[attention backends] Add Neuron backend for context parallel

aws-zhenguo · aws-zhenguo · commit 38b4dd5e2759 · 2026-04-14T19:25:12.000Z
diff --git a/src/diffusers/models/attention_dispatch.py b/src/diffusers/models/attention_dispatch.py
@@ -246,6 +246,7 @@ class AttentionBackendName(str, Enum):
     _NATIVE_FLASH = "_native_flash"
     _NATIVE_MATH = "_native_math"
     _NATIVE_NPU = "_native_npu"
+    _NATIVE_NEURON = "_native_neuron"
     _NATIVE_XLA = "_native_xla"
 
     # `sageattention`
@@ -576,6 +577,9 @@ def _check_attention_backend_requirements(backend: AttentionBackendName) -> None
                 f"NPU Attention backend '{backend.value}' is not usable because of missing package or the version is too old.
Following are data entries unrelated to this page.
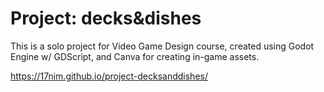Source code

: # Project: decks&dishes

This is a solo project for Video Game Design course, created using Godot Engine w/ GDScript, and Canva for creating in-game assets.

https://17nim.github.io/project-decksanddishes/
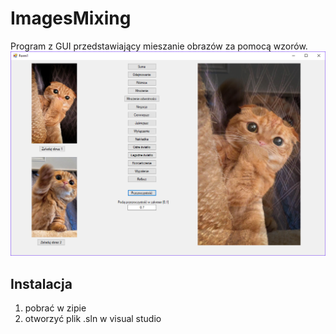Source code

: # ImagesMixing
Program z GUI przedstawiający mieszanie obrazów za pomocą wzorów.
![](pic2.png)
<h2>Instalacja</h2>
<ol>
<li>pobrać w zipie</li>
<li>otworzyć plik .sln w visual studio</li>
</ol>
Please install `torch_npu`."
             )
 
+    elif backend == AttentionBackendName._NATIVE_NEURON:
+        pass  # No extra dependency check needed; torch_neuronx overrides the ATen op at import time.
+
     elif backend == AttentionBackendName._NATIVE_XLA:
         if not _CAN_USE_XLA_ATTN:
             raise RuntimeError(
@@ -3218,6 +3222,126 @@ def _native_npu_attention(
     return out
 
 
+def _neuron_attention_forward_op(
+    ctx: torch.autograd.function.FunctionCtx,
+    query: torch.Tensor,
+    key: torch.Tensor,
+    value: torch.Tensor,
+    attn_mask=None,
+    dropout_p: float = 0.0,
+    is_causal: bool = False,
+    scale=None,
+    enable_gqa: bool = False,
+    return_lse: bool = False,
+    _save_ctx: bool = True,
+    _parallel_config=None,
+):
+    """Forward op for Neuron ring attention using _scaled_dot_product_fused_attention_overrideable.
+
+    Saves query, key, value, out, lse, philox_seed, philox_offset for backward.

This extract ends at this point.